● RECORDS SHOWN:
>>>>

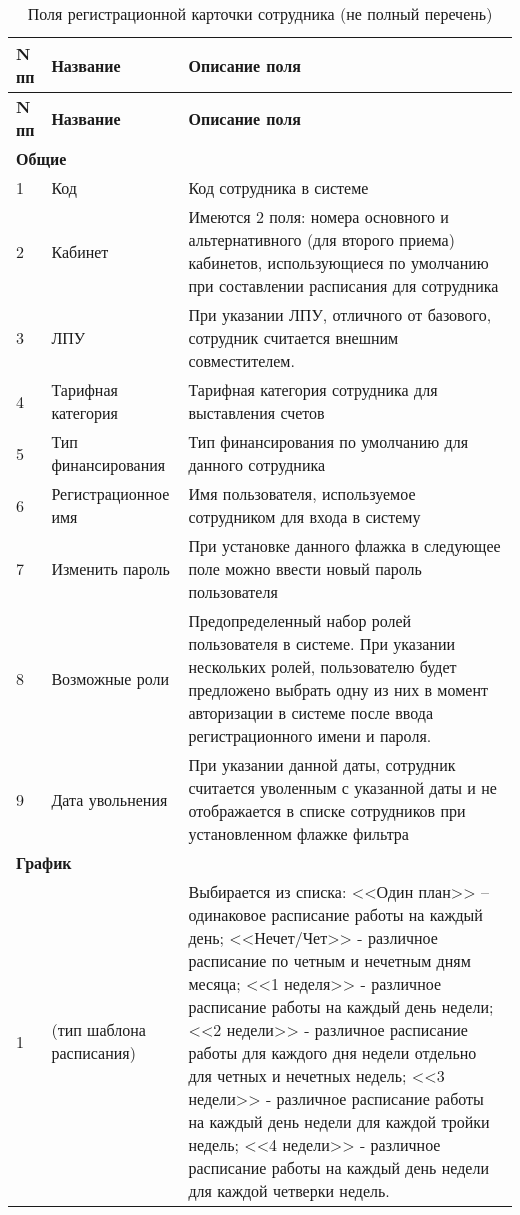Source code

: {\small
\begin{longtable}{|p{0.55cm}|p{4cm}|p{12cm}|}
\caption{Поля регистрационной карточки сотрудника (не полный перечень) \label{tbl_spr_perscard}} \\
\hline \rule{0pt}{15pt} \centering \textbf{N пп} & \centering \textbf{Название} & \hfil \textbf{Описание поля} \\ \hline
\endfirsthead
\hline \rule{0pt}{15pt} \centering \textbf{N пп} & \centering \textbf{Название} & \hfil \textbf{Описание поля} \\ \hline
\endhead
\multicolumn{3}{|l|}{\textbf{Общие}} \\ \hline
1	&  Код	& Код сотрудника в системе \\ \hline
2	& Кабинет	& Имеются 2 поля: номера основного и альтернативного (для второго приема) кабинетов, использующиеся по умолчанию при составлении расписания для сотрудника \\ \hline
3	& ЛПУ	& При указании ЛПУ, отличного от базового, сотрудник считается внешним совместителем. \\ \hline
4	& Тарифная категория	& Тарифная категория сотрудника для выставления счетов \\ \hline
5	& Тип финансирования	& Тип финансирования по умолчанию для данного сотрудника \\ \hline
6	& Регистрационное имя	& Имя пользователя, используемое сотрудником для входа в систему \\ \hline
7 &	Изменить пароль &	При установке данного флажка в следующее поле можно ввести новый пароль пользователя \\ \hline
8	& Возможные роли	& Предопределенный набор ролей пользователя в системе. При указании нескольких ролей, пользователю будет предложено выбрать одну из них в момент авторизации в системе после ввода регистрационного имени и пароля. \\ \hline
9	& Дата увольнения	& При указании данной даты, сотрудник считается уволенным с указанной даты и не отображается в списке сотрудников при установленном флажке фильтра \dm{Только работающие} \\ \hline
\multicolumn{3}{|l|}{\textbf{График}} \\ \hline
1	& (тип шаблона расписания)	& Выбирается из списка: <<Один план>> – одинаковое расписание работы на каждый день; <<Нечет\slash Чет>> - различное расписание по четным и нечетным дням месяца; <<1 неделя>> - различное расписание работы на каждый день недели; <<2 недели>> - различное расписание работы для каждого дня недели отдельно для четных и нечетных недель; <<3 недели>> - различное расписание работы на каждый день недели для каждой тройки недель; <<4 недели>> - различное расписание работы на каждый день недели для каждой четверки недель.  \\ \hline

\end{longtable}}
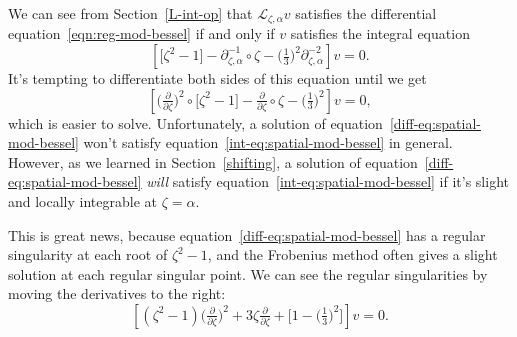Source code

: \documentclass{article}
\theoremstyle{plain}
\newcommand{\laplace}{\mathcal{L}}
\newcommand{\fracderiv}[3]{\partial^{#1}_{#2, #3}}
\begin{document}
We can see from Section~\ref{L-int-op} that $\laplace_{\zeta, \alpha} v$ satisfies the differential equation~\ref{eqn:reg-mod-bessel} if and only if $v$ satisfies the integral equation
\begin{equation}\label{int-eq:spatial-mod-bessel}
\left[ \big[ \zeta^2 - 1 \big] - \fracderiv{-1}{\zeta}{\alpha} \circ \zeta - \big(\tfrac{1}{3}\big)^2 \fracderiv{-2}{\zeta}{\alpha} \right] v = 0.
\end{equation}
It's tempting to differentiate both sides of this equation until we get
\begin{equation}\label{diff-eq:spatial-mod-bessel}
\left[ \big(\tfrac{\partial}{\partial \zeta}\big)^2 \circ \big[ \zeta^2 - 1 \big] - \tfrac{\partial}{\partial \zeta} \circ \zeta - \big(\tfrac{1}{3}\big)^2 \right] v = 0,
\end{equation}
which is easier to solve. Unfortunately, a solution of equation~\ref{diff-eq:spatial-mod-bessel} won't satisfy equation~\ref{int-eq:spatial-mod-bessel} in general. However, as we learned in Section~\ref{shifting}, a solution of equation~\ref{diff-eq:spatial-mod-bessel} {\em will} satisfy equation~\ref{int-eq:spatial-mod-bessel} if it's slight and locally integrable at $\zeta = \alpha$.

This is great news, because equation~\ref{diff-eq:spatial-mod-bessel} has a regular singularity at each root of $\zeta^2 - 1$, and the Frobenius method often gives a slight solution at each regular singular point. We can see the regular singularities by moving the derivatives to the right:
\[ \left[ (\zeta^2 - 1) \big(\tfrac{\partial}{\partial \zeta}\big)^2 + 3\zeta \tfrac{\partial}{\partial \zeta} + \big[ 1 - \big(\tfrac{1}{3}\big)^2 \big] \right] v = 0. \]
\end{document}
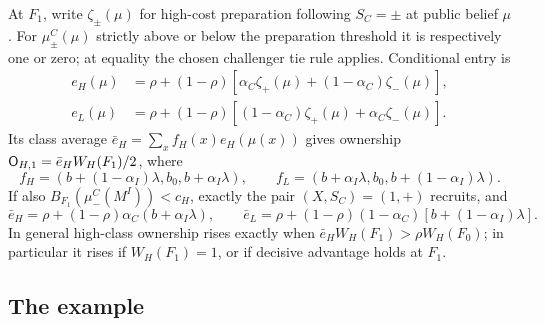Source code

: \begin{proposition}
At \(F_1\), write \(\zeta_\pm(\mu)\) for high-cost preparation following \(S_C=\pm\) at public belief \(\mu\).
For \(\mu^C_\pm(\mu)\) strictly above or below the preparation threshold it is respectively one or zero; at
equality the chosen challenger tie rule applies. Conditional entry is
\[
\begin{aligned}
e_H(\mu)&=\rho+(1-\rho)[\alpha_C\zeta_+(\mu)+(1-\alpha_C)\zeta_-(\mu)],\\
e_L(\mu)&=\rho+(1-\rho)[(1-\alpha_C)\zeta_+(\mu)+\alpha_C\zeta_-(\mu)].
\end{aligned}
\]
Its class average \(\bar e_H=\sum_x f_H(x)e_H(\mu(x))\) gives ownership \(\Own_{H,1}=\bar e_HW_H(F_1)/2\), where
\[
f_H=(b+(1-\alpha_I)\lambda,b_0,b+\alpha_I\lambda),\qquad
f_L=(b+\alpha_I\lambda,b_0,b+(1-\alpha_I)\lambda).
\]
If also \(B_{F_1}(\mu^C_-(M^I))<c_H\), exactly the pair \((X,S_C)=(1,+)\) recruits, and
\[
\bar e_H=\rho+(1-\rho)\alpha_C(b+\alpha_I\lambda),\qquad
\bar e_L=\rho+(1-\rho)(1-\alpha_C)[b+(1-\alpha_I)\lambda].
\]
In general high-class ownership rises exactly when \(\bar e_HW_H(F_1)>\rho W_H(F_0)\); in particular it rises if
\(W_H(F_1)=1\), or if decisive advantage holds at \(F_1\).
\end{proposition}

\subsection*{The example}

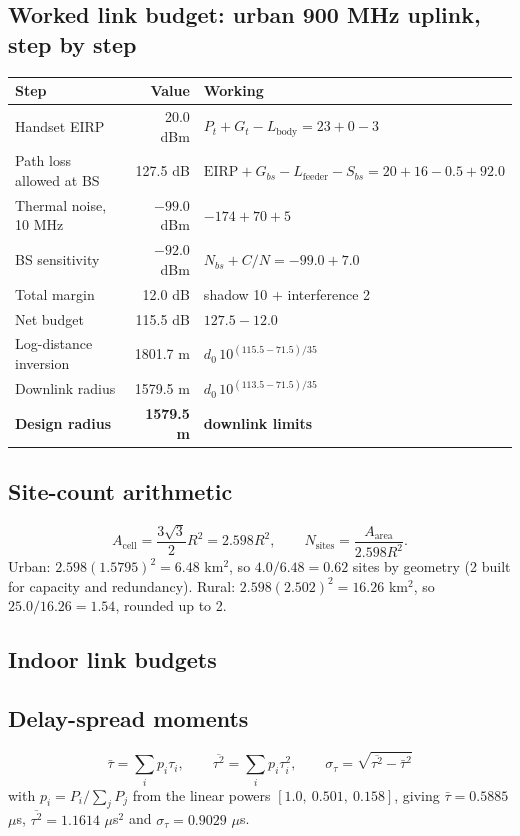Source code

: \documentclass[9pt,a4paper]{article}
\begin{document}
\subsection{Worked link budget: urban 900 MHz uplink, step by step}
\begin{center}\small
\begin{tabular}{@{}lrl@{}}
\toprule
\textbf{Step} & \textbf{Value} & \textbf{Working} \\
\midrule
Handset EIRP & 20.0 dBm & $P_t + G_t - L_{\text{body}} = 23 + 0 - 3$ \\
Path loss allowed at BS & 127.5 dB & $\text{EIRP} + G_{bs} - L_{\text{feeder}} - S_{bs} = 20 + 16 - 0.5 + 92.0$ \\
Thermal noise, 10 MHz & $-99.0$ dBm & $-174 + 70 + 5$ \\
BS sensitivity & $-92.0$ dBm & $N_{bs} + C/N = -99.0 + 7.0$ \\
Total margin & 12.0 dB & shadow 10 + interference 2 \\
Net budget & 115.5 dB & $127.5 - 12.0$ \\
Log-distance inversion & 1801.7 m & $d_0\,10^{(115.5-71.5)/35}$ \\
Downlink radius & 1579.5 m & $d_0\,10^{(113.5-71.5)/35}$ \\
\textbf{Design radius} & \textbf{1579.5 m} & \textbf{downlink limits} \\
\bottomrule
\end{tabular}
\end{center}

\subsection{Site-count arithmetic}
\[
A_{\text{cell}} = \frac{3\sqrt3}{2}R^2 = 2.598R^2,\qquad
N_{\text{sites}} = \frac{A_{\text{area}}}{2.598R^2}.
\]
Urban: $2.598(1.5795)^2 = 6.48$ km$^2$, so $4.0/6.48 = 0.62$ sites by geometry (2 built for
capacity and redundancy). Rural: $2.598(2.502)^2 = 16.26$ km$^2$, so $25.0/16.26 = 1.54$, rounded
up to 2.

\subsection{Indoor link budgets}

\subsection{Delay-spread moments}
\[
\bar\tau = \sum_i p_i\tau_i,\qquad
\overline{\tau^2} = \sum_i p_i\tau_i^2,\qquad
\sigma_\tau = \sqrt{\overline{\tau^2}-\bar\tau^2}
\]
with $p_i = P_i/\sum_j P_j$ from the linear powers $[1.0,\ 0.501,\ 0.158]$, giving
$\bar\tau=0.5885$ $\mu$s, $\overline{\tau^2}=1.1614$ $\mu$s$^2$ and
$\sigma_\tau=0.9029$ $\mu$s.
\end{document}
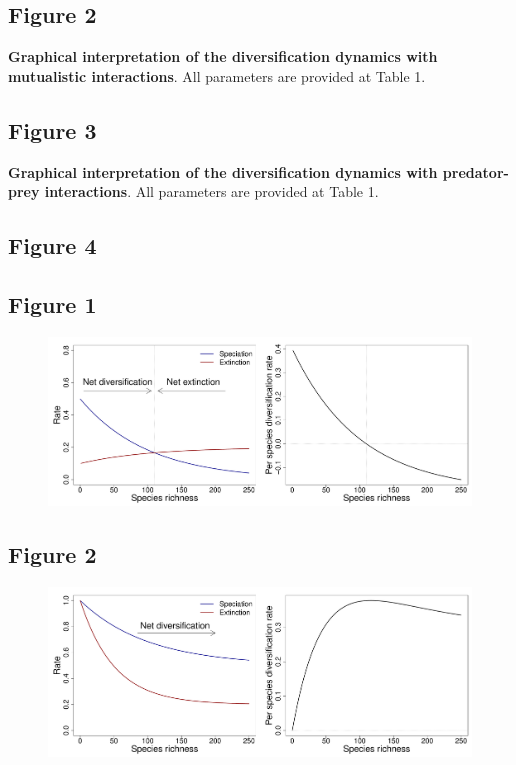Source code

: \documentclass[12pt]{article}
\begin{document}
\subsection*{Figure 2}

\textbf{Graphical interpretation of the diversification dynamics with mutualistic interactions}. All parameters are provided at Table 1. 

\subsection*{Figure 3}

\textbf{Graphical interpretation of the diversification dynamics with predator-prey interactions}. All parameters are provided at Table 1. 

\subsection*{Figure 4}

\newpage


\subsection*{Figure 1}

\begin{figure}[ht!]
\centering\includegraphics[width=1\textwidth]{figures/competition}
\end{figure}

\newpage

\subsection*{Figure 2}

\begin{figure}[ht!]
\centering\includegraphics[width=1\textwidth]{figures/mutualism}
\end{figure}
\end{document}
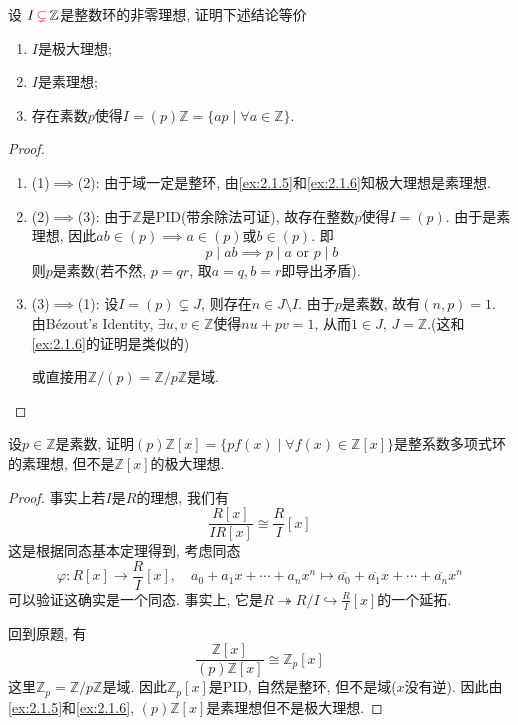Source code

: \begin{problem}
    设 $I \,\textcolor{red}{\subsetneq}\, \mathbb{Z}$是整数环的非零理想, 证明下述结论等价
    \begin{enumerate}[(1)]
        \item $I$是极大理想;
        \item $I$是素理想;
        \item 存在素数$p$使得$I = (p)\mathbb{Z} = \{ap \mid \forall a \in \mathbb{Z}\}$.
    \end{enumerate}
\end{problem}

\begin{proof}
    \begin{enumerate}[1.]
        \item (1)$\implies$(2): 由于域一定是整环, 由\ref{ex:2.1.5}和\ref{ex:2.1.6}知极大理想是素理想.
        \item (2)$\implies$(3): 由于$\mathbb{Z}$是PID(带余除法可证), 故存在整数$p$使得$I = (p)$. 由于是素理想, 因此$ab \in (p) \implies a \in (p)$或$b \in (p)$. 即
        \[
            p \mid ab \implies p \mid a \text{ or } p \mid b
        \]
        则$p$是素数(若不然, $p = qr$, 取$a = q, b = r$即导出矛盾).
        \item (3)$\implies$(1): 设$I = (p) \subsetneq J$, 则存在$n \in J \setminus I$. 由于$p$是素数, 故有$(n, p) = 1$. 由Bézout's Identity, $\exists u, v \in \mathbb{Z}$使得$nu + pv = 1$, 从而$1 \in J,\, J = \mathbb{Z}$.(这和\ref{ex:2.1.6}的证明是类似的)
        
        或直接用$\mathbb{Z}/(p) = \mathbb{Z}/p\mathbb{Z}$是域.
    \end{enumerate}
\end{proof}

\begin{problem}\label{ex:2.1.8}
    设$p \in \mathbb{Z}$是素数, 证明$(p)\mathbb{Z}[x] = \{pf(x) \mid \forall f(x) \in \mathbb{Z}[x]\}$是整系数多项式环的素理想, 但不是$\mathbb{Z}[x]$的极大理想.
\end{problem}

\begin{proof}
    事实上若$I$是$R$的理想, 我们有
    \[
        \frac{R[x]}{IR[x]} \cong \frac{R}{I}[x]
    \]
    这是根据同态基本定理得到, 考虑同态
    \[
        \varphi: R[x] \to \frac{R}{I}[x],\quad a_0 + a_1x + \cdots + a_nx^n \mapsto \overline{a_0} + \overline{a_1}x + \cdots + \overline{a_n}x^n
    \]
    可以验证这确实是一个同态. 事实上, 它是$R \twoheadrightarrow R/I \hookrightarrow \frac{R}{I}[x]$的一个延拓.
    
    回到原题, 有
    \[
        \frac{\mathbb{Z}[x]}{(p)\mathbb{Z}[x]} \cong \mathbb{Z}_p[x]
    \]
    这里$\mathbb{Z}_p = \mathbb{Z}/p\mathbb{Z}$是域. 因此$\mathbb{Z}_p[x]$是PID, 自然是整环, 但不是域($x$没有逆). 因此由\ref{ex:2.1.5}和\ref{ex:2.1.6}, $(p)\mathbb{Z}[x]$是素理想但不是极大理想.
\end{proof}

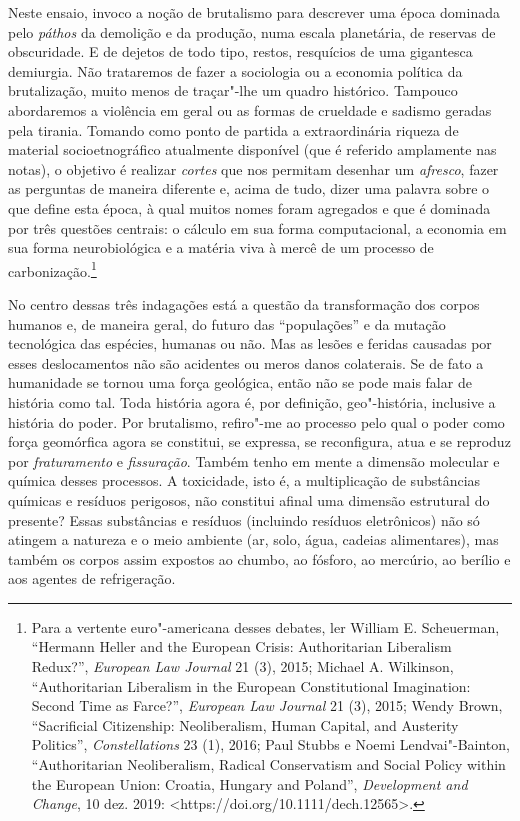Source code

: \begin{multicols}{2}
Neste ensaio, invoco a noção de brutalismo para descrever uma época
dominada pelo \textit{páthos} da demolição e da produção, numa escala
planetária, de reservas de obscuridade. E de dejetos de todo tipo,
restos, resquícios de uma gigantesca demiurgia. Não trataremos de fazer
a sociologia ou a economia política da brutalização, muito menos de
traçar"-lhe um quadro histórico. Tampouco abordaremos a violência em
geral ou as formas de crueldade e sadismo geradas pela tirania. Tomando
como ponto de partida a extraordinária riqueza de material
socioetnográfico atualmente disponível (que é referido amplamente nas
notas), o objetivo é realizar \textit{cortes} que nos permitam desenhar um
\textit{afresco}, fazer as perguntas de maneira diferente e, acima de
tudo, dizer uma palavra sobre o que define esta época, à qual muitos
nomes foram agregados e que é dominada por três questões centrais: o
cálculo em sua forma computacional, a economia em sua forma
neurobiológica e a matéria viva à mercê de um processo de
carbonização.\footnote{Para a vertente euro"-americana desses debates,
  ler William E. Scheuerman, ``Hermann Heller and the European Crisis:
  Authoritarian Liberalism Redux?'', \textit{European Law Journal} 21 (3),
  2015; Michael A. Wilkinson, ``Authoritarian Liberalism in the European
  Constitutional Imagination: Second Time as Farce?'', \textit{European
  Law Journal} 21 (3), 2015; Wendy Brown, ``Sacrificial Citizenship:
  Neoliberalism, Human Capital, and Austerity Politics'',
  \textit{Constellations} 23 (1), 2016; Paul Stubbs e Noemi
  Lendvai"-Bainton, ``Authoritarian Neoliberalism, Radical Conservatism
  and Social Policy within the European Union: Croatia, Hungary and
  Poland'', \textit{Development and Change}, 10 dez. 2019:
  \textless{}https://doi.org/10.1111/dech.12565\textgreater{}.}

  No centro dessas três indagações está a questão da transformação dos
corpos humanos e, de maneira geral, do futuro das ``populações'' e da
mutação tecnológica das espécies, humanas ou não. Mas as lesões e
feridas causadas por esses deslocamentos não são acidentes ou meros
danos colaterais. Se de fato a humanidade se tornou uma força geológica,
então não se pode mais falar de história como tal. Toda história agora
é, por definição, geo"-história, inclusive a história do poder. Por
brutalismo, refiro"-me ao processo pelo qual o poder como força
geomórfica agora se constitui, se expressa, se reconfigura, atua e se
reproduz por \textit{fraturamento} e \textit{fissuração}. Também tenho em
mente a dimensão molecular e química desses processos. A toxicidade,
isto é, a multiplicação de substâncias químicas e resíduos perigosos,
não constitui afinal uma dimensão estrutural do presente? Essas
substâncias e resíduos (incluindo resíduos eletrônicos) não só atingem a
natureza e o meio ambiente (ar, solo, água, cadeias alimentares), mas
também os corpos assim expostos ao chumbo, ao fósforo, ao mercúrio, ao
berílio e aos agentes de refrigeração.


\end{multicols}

<<<<

● EXERCISE DIRECTIONS: Where a line in the material contains "enumerate", copy that line.

● RESPONSE AREA:
    \begin{enumerate}[(1)]
    \end{enumerate}
    \begin{enumerate}[1.]
    \end{enumerate}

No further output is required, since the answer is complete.